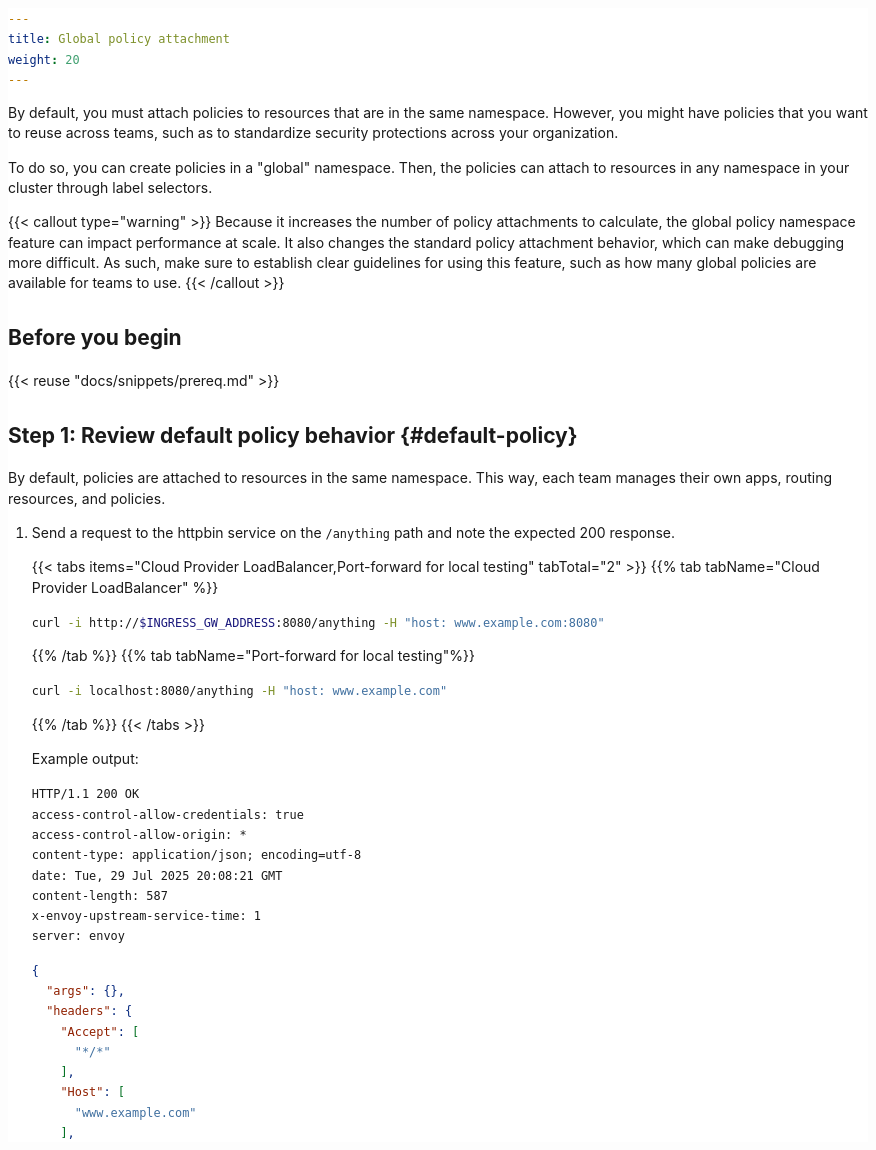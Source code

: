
 ```yaml
---
title: Global policy attachment
weight: 20
---
```


By default, you must attach policies to resources that are in the same namespace. However, you might have policies that you want to reuse across teams, such as to standardize security protections across your organization.

To do so, you can create policies in a "global" namespace. Then, the policies can attach to resources in any namespace in your cluster through label selectors.

{{< callout type="warning" >}}
Because it increases the number of policy attachments to calculate, the global policy namespace feature can impact performance at scale. It also changes the standard policy attachment behavior, which can make debugging more difficult. As such, make sure to establish clear guidelines for using this feature, such as how many global policies are available for teams to use.
{{< /callout >}}

## Before you begin

{{< reuse "docs/snippets/prereq.md" >}}

## Step 1: Review default policy behavior {#default-policy}

By default, policies are attached to resources in the same namespace. This way, each team manages their own apps, routing resources, and policies.

1. Send a request to the httpbin service on the `/anything` path and note the expected 200 response.
   
   {{< tabs items="Cloud Provider LoadBalancer,Port-forward for local testing" tabTotal="2" >}}
   {{% tab tabName="Cloud Provider LoadBalancer" %}}
   ```sh
   curl -i http://$INGRESS_GW_ADDRESS:8080/anything -H "host: www.example.com:8080"
   ```
   {{% /tab %}}
   {{% tab tabName="Port-forward for local testing"%}}
   ```sh
   curl -i localhost:8080/anything -H "host: www.example.com"
   ```
   {{% /tab %}}
   {{< /tabs >}}

   Example output:
   
   ```txt
   HTTP/1.1 200 OK
   access-control-allow-credentials: true
   access-control-allow-origin: *
   content-type: application/json; encoding=utf-8
   date: Tue, 29 Jul 2025 20:08:21 GMT
   content-length: 587
   x-envoy-upstream-service-time: 1
   server: envoy
   ```
   ```json
   {
     "args": {},
     "headers": {
       "Accept": [
         "*/*"
       ],
       "Host": [
         "www.example.com"
       ],
   ```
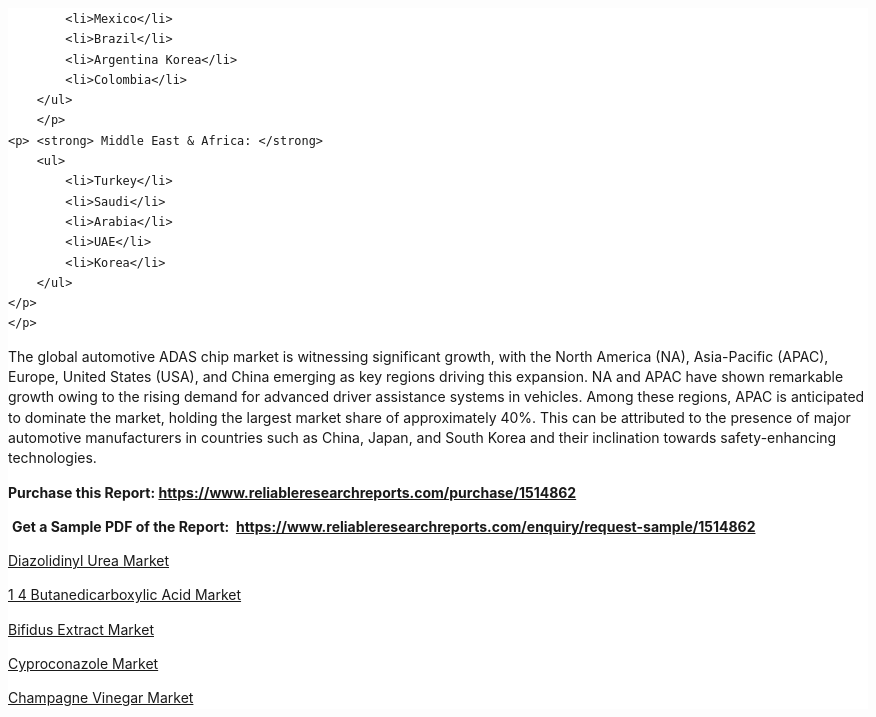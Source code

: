             <li>Mexico</li>
            <li>Brazil</li>
            <li>Argentina Korea</li>
            <li>Colombia</li>
        </ul>
        </p> 
    <p> <strong> Middle East & Africa: </strong>
        <ul>
            <li>Turkey</li>
            <li>Saudi</li>
            <li>Arabia</li>
            <li>UAE</li>
            <li>Korea</li>
        </ul>
    </p>
    </p>
<p><p>The global automotive ADAS chip market is witnessing significant growth, with the North America (NA), Asia-Pacific (APAC), Europe, United States (USA), and China emerging as key regions driving this expansion. NA and APAC have shown remarkable growth owing to the rising demand for advanced driver assistance systems in vehicles. Among these regions, APAC is anticipated to dominate the market, holding the largest market share of approximately 40%. This can be attributed to the presence of major automotive manufacturers in countries such as China, Japan, and South Korea and their inclination towards safety-enhancing technologies.</p></p>
<p><strong>Purchase this Report: <a href="https://www.reliableresearchreports.com/purchase/1514862">https://www.reliableresearchreports.com/purchase/1514862</a></strong></p>
<p>&nbsp;<strong>Get a Sample PDF of the Report:&nbsp;&nbsp;<a href="https://www.reliableresearchreports.com/enquiry/request-sample/1514862">https://www.reliableresearchreports.com/enquiry/request-sample/1514862</a></strong></p>
<p><strong></strong></p>
<p><p><a href="https://medium.com/@nilltanay7548659/diazolidinyl-urea-market-trends-forecast-and-competitive-analysis-to-2030-135f4612445c">Diazolidinyl Urea Market</a></p><p><a href="https://medium.com/@jacks0866979/1-4-butanedicarboxylic-acid-market-competitive-analysis-market-trends-and-forecast-to-2030-c83e30a2da7d">1 4 Butanedicarboxylic Acid Market</a></p><p><a href="https://medium.com/@adibooy632501/bifidus-extract-market-outlook-industry-overview-and-forecast-2023-to-2030-b0eca2243033">Bifidus Extract Market</a></p><p><a href="https://medium.com/@fitanstorm7845/cyproconazole-market-report-reveals-the-latest-trends-and-growth-opportunities-of-this-market-87db5fe6b213">Cyproconazole Market</a></p><p><a href="https://medium.com/@rombilly2345/champagne-vinegar-market-exploring-market-share-market-trends-and-future-growth-6f5171506830">Champagne Vinegar Market</a></p></p>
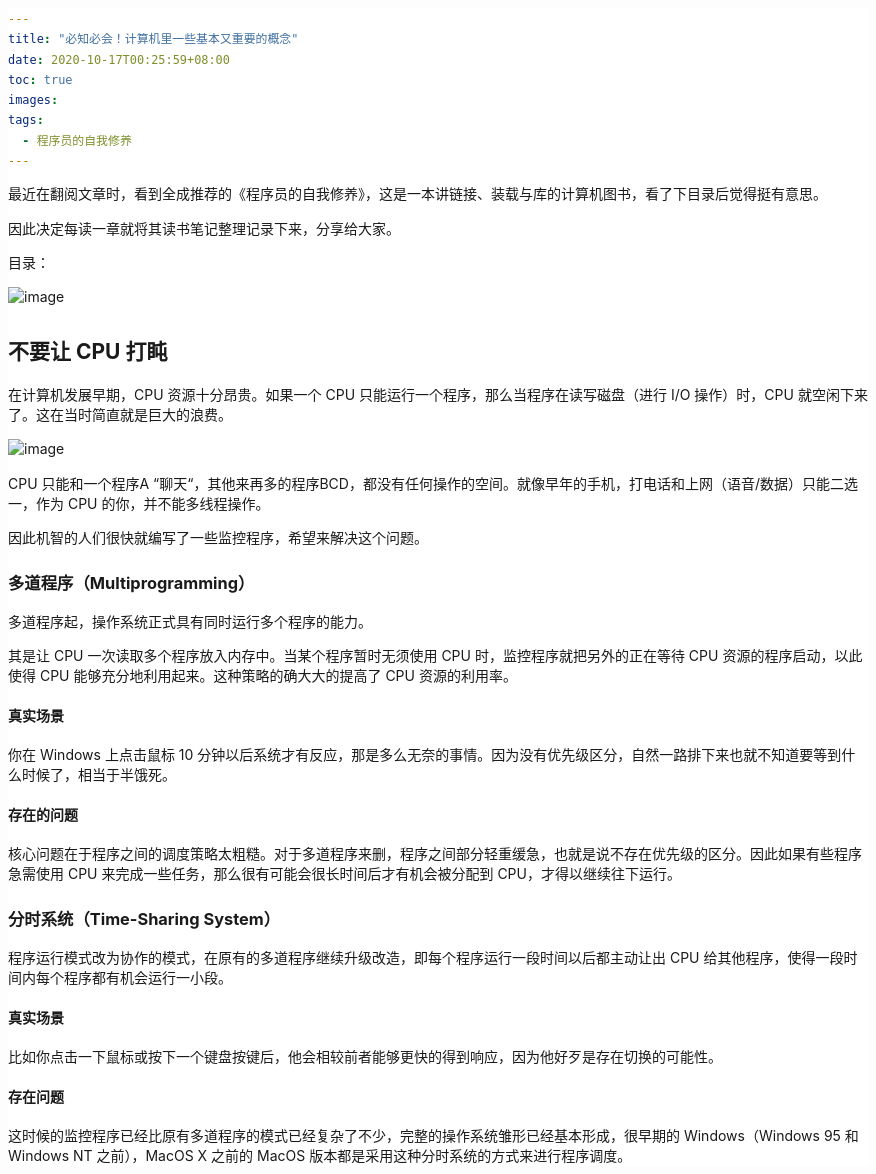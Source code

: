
 ```yaml
---
title: "必知必会！计算机里一些基本又重要的概念"
date: 2020-10-17T00:25:59+08:00
toc: true
images:
tags: 
  - 程序员的自我修养
---
```


最近在翻阅文章时，看到全成推荐的《程序员的自我修养》，这是一本讲链接、装载与库的计算机图书，看了下目录后觉得挺有意思。

因此决定每读一章就将其读书笔记整理记录下来，分享给大家。

目录：

![image](/posts/images/bf202dccad8c3f8efb3726854b72e850.jpg)

## 不要让 CPU 打盹

在计算机发展早期，CPU 资源十分昂贵。如果一个 CPU 只能运行一个程序，那么当程序在读写磁盘（进行 I/O 操作）时，CPU 就空闲下来了。这在当时简直就是巨大的浪费。

![image](/posts/images/df419c04c95fc7d58cc6f6f34a2fb7fd.jpeg)

CPU 只能和一个程序A “聊天“，其他来再多的程序BCD，都没有任何操作的空间。就像早年的手机，打电话和上网（语音/数据）只能二选一，作为 CPU 的你，并不能多线程操作。

因此机智的人们很快就编写了一些监控程序，希望来解决这个问题。

### 多道程序（Multiprogramming）

多道程序起，操作系统正式具有同时运行多个程序的能力。

其是让 CPU 一次读取多个程序放入内存中。当某个程序暂时无须使用 CPU 时，监控程序就把另外的正在等待 CPU 资源的程序启动，以此使得 CPU 能够充分地利用起来。这种策略的确大大的提高了 CPU 资源的利用率。

#### 真实场景

你在 Windows 上点击鼠标 10 分钟以后系统才有反应，那是多么无奈的事情。因为没有优先级区分，自然一路排下来也就不知道要等到什么时候了，相当于半饿死。

#### 存在的问题

核心问题在于程序之间的调度策略太粗糙。对于多道程序来删，程序之间部分轻重缓急，也就是说不存在优先级的区分。因此如果有些程序急需使用 CPU 来完成一些任务，那么很有可能会很长时间后才有机会被分配到 CPU，才得以继续往下运行。

### 分时系统（Time-Sharing System）

程序运行模式改为协作的模式，在原有的多道程序继续升级改造，即每个程序运行一段时间以后都主动让出 CPU 给其他程序，使得一段时间内每个程序都有机会运行一小段。

#### 真实场景

比如你点击一下鼠标或按下一个键盘按键后，他会相较前者能够更快的得到响应，因为他好歹是存在切换的可能性。

#### 存在问题

这时候的监控程序已经比原有多道程序的模式已经复杂了不少，完整的操作系统雏形已经基本形成，很早期的 Windows（Windows 95 和 Windows NT 之前），MacOS X 之前的 MacOS 版本都是采用这种分时系统的方式来进行程序调度。
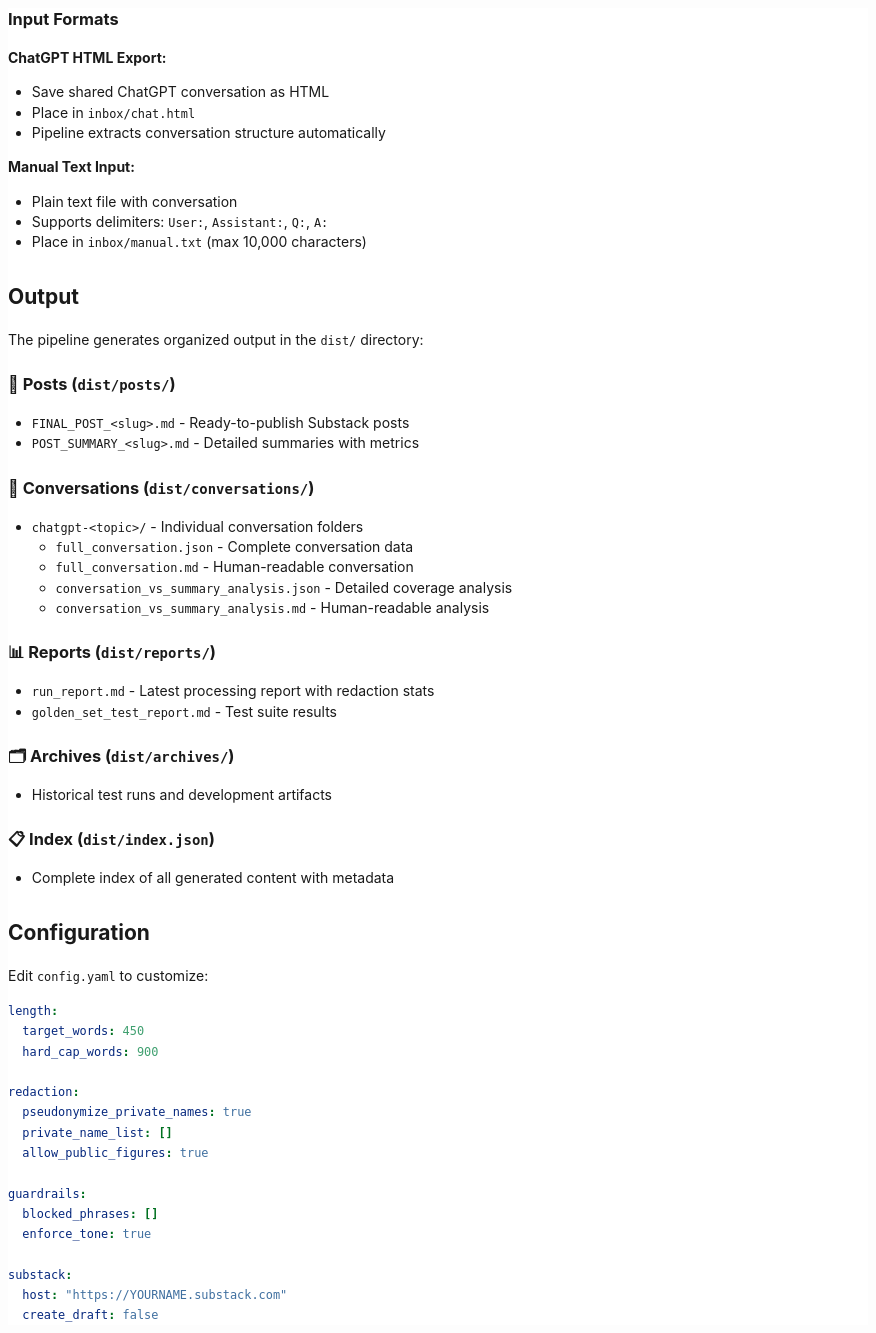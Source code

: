 ### Input Formats

**ChatGPT HTML Export:**
- Save shared ChatGPT conversation as HTML
- Place in `inbox/chat.html`
- Pipeline extracts conversation structure automatically

**Manual Text Input:**
- Plain text file with conversation
- Supports delimiters: `User:`, `Assistant:`, `Q:`, `A:`
- Place in `inbox/manual.txt` (max 10,000 characters)

## Output

The pipeline generates organized output in the `dist/` directory:

### 📝 **Posts** (`dist/posts/`)
- `FINAL_POST_<slug>.md` - Ready-to-publish Substack posts
- `POST_SUMMARY_<slug>.md` - Detailed summaries with metrics

### 💬 **Conversations** (`dist/conversations/`)
- `chatgpt-<topic>/` - Individual conversation folders
  - `full_conversation.json` - Complete conversation data
  - `full_conversation.md` - Human-readable conversation
  - `conversation_vs_summary_analysis.json` - Detailed coverage analysis
  - `conversation_vs_summary_analysis.md` - Human-readable analysis

### 📊 **Reports** (`dist/reports/`)
- `run_report.md` - Latest processing report with redaction stats
- `golden_set_test_report.md` - Test suite results

### 🗂️ **Archives** (`dist/archives/`)
- Historical test runs and development artifacts

### 📋 **Index** (`dist/index.json`)
- Complete index of all generated content with metadata

## Configuration

Edit `config.yaml` to customize:

```yaml
length:
  target_words: 450
  hard_cap_words: 900

redaction:
  pseudonymize_private_names: true
  private_name_list: []
  allow_public_figures: true

guardrails:
  blocked_phrases: []
  enforce_tone: true

substack:
  host: "https://YOURNAME.substack.com"
  create_draft: false
```
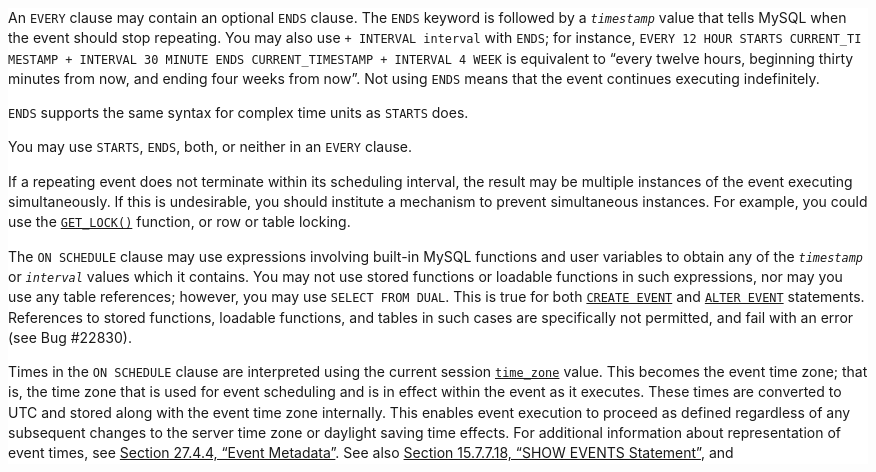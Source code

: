 

An `EVERY` clause may contain an optional
`ENDS` clause. The `ENDS`
keyword is followed by a _`timestamp`_
value that tells MySQL when the event should stop repeating.
You may also use `+ INTERVAL
            interval` with
`ENDS`; for instance, `EVERY 12 HOUR
            STARTS CURRENT_TIMESTAMP + INTERVAL 30 MINUTE ENDS
            CURRENT_TIMESTAMP + INTERVAL 4 WEEK` is equivalent to
“every twelve hours, beginning thirty minutes from now,
and ending four weeks from now”. Not using
`ENDS` means that the event continues
executing indefinitely.


`ENDS` supports the same syntax for complex
time units as `STARTS` does.



You may use `STARTS`,
`ENDS`, both, or neither in an
`EVERY` clause.



If a repeating event does not terminate within its scheduling
interval, the result may be multiple instances of the event
executing simultaneously. If this is undesirable, you should
institute a mechanism to prevent simultaneous instances. For
example, you could use the
[`GET_LOCK()`](https://dev.mysql.com/doc/refman/8.0/en/locking-functions.html#function_get-lock) function, or row or
table locking.


The `ON SCHEDULE` clause may use expressions
involving built-in MySQL functions and user variables to obtain
any of the _`timestamp`_ or
_`interval`_ values which it contains. You
may not use stored functions or loadable functions in such
expressions, nor may you use any table references; however, you
may use `SELECT FROM DUAL`. This is true for both
[`CREATE EVENT`](https://dev.mysql.com/doc/refman/8.0/en/create-event.html "15.1.13 CREATE EVENT Statement") and
[`ALTER EVENT`](https://dev.mysql.com/doc/refman/8.0/en/alter-event.html "15.1.3 ALTER EVENT Statement") statements. References
to stored functions, loadable functions, and tables in such cases
are specifically not permitted, and fail with an error (see Bug
#22830).


Times in the `ON SCHEDULE` clause are interpreted
using the current session
[`time_zone`](https://dev.mysql.com/doc/refman/8.0/en/server-system-variables.html#sysvar_time_zone) value. This becomes the
event time zone; that is, the time zone that is used for event
scheduling and is in effect within the event as it executes. These
times are converted to UTC and stored along with the event time
zone internally. This enables event execution to proceed as
defined regardless of any subsequent changes to the server time
zone or daylight saving time effects. For additional information
about representation of event times, see
[Section 27.4.4, “Event Metadata”](https://dev.mysql.com/doc/refman/8.0/en/events-metadata.html "27.4.4 Event Metadata"). See also
[Section 15.7.7.18, “SHOW EVENTS Statement”](https://dev.mysql.com/doc/refman/8.0/en/show-events.html "15.7.7.18 SHOW EVENTS Statement"), and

+===+

> **Exercise brief**
Reprint exactly the lines above that start at the one with "<li>Korea</li>" and end at the one with "<p><strong>Purchase this Report: <a", keeping both and adding none.

> **Solved exercise**
            <li>Korea</li>
        </ul>
    </p>
    </p>
<p><p>The global automotive ADAS chip market is witnessing significant growth, with the North America (NA), Asia-Pacific (APAC), Europe, United States (USA), and China emerging as key regions driving this expansion. NA and APAC have shown remarkable growth owing to the rising demand for advanced driver assistance systems in vehicles. Among these regions, APAC is anticipated to dominate the market, holding the largest market share of approximately 40%. This can be attributed to the presence of major automotive manufacturers in countries such as China, Japan, and South Korea and their inclination towards safety-enhancing technologies.</p></p>
<p><strong>Purchase this Report: <a href="https://www.reliableresearchreports.com/purchase/1514862">https://www.reliableresearchreports.com/purchase/1514862</a></strong></p>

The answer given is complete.